30 giugno 2003, n. 196, di seguito «Codice»);
Visto l’art. 129 del Codice che, in attuazione della disciplina
comunitaria e, in particolare, della direttiva 2002/58/CE, ha
demandato al Garante il compito di individuare le modalita’ di
inserimento e successivo utilizzo dei dati personali relativi agli
abbonati negli elenchi cartacei o elettronici a disposizione del
pubblico;
Visto il provvedimento del 15 luglio 2004 (in
www.garanteprivacy.it, doc. web n. 1032381) con il quale l’Autorita’,
ai sensi del citato art. 129 del Codice, ha individuato e
disciplinato il trattamento dei dati personali relativi agli abbonati
e agli acquirenti del traffico prepagato nell’ambito degli elenchi
telefonici c.d. «alfabetici» e ha prescritto agli operatori
telefonici di utilizzare il modello di informativa e richiesta di
consenso di cui all’allegato IV al medesimo provvedimento;
Visto il provvedimento del 14 luglio 2005 (in
www.garanteprivacy.it, doc. web n. 1151640) con il quale l’Autorita’
ha individuato procedure semplificate per la redazione e l’utilizzo
degli elenchi telefonici organizzati secondo categorie merceologiche
(c.d. elenchi «categorici»);
Visto l’art. 20-bis della legge 20 novembre 2009, n. 166
(pubblicata in Gazzetta Ufficiale n. 215 del 24 novembre 2009, con la
quale e’ stato convertito, con modificazioni, il decreto legge 25
settembre 2009, n. 135) che ha modificato l’art. 130 del Codice,
consentendo il trattamento dei dati mediante l’impiego del telefono
per finalita’ di invio di materiale pubblicitario o di vendita
diretta o per il compimento di ricerche di mercato o di comunicazione
commerciale, salvo il diritto di opposizione dell’interessato e
prevedendo l’istituzione di un «Registro pubblico delle opposizioni»
(di seguito «Registro»);
Visto il «Regolamento recante istituzione e gestione del registro
pubblico degli abbonati che si oppongono all’utilizzo del proprio
numero telefonico per vendite o promozioni commerciali» (decreto del
Presidente della Repubblica del 7 settembre 2010, n. 178, di seguito,
«Regolamento», pubblicato in Gazzetta Ufficiale n. 256 del 2 novembre
2010);
Visto il provvedimento del Garante del 19 gennaio 2011, n. 16/2011,
recante «Prescrizioni per il trattamento di dati personali per
finalita’ di marketing, mediante l’impiego del telefono con
operatore, a seguito dell’istituzione del registro pubblico delle
opposizioni» (pubblicato in Gazzetta Ufficiale n. 24 del 31 gennaio
2011, in www.garanteprivacy.it, doc. web n. 1784528);
Visto che, con l’entrata in vigore della nuova disciplina i
provvedimenti precedentemente adottati dal Garante in attuazione
dell’art. 129 del Codice perdono efficacia limitatamente
all’attivita’ di cui all’art. 7, comma 4, lett. b), svolta mediante
l’impiego del telefono (art. 20-bis, comma 2, legge 20 novembre 2009,
n. 166);
Visto il provvedimento del Garante del 1° aprile 2010, relativo al
«Trattamento dei dati degli abbonati in caso di number portability»

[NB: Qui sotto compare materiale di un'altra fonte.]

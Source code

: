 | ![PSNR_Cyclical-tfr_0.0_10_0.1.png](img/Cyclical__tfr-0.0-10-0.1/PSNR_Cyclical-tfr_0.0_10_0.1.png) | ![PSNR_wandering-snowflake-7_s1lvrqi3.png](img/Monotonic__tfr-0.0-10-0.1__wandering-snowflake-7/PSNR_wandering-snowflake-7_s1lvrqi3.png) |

(pubblicato in Gazzetta Ufficiale n. 99 del 29 aprile 2010, in
www.garanteprivacy.it, doc. web n. 1711492) e il provvedimento dell’8
aprile 2010, relativo alle «Misure a tutela della c.d. «ricerca
inversa» dei vecchi abbonati ai servizi telefonici» (pubblicato in
Gazzetta Ufficiale n. 99 del 29 aprile 2010, in
www.garanteprivacy.it, doc. web n. 1713429);
Viste le osservazioni formulate da Assotelecomunicazioni (ASSTEL)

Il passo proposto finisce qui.